東濃地方は日本最大の陶磁器生産地として知られ、生産量日本一を誇る土岐市が有名です。
その歴史は古く、平安時代に作られた須恵焼が原型といわれています。
この須恵焼が鎌倉時代以降に本格的な陶器生産へと発展し、各地で製造されるようになりました。
16世紀初頭には土岐市周辺に窯が作られ、そして織田信長の経済政策によって美濃地方に大窯が築かれたことでさらに発展を遂げていったとされます。

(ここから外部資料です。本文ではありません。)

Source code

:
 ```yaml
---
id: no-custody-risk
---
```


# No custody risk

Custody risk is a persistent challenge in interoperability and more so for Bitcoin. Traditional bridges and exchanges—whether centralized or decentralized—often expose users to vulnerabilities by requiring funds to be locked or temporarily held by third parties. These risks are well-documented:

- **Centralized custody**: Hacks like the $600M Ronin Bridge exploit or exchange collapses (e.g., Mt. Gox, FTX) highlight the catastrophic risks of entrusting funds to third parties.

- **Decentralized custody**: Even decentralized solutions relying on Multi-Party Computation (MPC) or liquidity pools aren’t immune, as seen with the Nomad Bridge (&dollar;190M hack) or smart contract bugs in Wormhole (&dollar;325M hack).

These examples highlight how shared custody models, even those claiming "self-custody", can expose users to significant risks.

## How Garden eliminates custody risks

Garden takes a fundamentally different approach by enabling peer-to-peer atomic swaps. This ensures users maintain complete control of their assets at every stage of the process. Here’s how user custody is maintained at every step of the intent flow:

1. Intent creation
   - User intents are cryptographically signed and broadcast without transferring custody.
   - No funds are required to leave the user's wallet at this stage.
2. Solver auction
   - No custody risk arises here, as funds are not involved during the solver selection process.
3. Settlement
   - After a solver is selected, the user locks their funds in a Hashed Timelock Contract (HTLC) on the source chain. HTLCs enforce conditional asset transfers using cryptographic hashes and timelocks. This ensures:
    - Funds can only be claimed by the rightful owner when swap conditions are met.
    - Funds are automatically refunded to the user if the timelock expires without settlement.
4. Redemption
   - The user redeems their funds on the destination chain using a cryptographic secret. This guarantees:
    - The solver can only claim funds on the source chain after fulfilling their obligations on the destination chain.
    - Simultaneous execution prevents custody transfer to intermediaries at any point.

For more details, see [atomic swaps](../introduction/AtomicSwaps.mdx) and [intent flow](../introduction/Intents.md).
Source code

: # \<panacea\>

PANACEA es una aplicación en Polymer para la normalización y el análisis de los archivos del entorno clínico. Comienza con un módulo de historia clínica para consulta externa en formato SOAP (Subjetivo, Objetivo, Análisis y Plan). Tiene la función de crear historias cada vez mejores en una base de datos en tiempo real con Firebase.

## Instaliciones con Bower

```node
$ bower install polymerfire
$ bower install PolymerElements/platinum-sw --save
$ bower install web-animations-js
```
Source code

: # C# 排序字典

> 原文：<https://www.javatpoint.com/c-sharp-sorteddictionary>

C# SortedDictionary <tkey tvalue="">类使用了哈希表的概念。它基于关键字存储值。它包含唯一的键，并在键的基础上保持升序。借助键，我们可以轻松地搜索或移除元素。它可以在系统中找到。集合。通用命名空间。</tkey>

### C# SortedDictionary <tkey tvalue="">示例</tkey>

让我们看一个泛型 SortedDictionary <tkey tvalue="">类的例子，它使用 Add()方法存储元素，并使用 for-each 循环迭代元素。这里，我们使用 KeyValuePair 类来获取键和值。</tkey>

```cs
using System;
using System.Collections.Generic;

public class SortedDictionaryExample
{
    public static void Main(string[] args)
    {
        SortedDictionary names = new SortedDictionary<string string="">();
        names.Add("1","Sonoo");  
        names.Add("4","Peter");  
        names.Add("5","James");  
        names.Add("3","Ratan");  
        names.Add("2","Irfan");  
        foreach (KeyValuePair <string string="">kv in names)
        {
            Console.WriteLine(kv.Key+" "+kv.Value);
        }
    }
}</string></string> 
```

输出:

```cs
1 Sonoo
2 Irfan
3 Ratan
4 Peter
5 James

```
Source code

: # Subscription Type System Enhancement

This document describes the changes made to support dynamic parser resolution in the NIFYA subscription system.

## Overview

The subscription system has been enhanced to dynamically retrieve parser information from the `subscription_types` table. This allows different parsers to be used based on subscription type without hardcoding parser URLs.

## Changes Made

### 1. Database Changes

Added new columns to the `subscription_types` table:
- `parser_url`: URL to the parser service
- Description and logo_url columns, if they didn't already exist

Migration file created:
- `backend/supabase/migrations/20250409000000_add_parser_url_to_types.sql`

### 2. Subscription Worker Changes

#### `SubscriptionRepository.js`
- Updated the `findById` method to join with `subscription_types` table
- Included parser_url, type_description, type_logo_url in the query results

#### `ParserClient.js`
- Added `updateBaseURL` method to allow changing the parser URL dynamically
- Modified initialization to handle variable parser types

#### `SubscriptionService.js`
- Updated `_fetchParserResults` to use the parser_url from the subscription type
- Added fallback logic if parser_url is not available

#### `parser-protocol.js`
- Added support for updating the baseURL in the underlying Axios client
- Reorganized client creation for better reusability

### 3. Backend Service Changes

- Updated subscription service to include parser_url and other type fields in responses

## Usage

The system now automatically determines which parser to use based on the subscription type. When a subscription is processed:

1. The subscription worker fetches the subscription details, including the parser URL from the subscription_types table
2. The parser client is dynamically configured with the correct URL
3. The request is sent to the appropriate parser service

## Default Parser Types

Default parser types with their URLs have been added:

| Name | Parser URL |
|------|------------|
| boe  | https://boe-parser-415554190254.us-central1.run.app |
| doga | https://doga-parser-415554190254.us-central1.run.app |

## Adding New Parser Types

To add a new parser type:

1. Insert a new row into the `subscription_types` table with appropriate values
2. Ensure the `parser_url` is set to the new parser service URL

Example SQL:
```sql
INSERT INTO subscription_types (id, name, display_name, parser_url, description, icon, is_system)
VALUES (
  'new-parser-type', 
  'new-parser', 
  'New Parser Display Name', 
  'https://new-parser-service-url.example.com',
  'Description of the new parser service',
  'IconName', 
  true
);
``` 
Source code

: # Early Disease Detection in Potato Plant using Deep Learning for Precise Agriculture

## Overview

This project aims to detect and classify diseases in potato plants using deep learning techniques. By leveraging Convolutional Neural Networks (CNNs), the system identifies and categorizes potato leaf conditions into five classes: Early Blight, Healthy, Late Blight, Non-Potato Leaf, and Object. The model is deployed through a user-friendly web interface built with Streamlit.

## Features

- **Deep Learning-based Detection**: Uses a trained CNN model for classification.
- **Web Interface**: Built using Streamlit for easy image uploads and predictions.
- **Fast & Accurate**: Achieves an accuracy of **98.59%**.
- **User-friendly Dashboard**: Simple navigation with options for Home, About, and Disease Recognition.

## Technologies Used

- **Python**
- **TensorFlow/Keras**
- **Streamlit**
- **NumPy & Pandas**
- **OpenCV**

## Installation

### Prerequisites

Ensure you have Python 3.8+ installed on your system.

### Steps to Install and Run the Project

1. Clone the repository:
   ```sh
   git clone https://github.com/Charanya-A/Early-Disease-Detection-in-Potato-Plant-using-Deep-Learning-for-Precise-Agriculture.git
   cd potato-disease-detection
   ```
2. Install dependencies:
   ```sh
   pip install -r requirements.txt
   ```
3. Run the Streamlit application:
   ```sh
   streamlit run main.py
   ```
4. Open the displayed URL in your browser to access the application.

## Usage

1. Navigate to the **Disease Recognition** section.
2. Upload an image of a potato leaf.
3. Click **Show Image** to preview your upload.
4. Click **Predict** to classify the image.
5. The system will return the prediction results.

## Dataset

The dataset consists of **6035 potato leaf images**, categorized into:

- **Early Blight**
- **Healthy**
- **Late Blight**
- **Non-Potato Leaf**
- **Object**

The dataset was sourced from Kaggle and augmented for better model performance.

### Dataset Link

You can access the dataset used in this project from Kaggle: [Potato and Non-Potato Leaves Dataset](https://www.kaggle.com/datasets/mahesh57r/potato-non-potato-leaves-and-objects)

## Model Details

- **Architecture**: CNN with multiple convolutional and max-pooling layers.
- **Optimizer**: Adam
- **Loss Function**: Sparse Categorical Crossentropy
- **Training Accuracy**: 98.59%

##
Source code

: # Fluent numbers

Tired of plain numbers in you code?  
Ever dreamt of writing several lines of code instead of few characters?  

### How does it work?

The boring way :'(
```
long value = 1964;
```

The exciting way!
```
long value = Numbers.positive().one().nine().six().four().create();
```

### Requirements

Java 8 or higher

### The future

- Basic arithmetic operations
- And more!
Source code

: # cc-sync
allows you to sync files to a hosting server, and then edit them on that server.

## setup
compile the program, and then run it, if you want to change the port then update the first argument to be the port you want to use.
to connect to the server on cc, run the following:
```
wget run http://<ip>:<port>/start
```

桃山時代には美濃桃山陶が作られるようになり、美濃焼の基礎が築かれていきました。
これが現代へと続く美濃焼の元祖といわれています。
三大陶磁器③:有田焼(伊万里焼)
「有田焼」は佐賀県有田町で生産される陶磁器の1つで、「伊万里焼(いまりやき)」とも呼ばれています。
作品は多種多様な様式が採用され、製造時期によって初期伊万里や古九谷様式、柿右衛門様式、金襴手などに大別されます。
始まりは17世紀頃、豊臣秀吉が指示して行った朝鮮出兵の際に有田を含む肥前の領主であった鍋島直茂に同行していた陶工の李参平という人物にあるといわれています。
彼は有田焼の祖と呼ばれ、当時の陶磁器生産に多大な影響を与えたと考えられています。
時代を反映するようなデザインのものから、あえて時代に流されないデザインのものまで、数々の陶芸家によって作られてきました。
作り手が独自の試行錯誤を繰り返したことで、より有田焼の文化は認知されるようになったのです。
1977年には伝統的工芸品にも指定されました。
マイセンに影響を与えた有田焼
有田町とドイツの磁器マイセンには深い関係があるのをご存知ですか?
古くからヨーロッパでは中国や日本の焼き物が盛んにもてはやされ、その美しさは多くの人々を魅了していました。
特に純白で薄いにも関わらず硬く艶やかな陶磁器は、ヨーロッパでは真似できないものだったのだとか。
そのため、列強国の王族や貴族がこぞって陶磁器の製法を見つけようとしていたのです。
そして、長年の研究の末にようやく陶磁器に近いものを作ることに成功し、ヨーロッパ発の硬質窯「マイセン」が誕生しました。
また、17世紀に日本から輸出された古伊万里焼や古有田焼がドレスデン博物館で保管されていたことなどが縁となり、有田町とマイセンは1979年に正式な姉妹都市となりました。
有田焼の代名詞「酒井田柿右衛門」
酒井田柿右衛門(さかいだかきえもん)は有田焼の陶芸家です。
子孫が代々襲名する名称として知られ、有田焼の代名詞としても知られていますよね。
柿右衛門様式と呼ばれる余白を活かした左右非対称の構図はあまりにも有名で、現在も希少価値が高い陶磁器として人気です。
ちなみに酒井田柿右衛門は日本で初めて赤絵の技法を作品に取り入れたとされており、濁手と呼ばれる柔らかく温かみのある素地を使っていたことで知られています。
その美しさは他の作品にはない魅力を放ち、多くのファンを魅了します。